▶ **WHAT YOU ARE ASKED TO DO**: List the lines of this listing that hold the word "irréguliers".

▶ **SUPPLIED DATA**:

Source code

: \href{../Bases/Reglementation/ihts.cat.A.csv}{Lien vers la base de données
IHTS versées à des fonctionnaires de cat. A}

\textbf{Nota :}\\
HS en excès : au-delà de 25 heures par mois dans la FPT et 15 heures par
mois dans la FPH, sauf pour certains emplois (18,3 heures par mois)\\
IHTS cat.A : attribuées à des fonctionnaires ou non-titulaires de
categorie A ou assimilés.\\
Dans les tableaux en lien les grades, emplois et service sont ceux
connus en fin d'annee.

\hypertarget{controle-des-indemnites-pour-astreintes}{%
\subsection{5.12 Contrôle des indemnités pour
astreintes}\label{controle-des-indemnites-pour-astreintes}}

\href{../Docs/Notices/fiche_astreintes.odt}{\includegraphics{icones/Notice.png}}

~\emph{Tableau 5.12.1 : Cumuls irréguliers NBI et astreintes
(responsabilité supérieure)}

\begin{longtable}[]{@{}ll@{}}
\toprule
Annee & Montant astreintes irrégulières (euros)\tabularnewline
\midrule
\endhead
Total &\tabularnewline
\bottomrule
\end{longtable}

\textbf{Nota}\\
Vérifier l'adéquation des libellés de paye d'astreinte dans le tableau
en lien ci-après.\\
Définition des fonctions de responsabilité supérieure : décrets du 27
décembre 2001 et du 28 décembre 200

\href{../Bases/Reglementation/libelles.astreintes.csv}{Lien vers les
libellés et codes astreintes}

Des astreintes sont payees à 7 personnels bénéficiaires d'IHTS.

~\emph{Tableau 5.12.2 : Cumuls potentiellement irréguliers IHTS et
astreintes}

▶ **EXERCISE ANSWER**:
~\emph{Tableau 5.12.1 : Cumuls irréguliers NBI et astreintes
~\emph{Tableau 5.12.2 : Cumuls potentiellement irréguliers IHTS et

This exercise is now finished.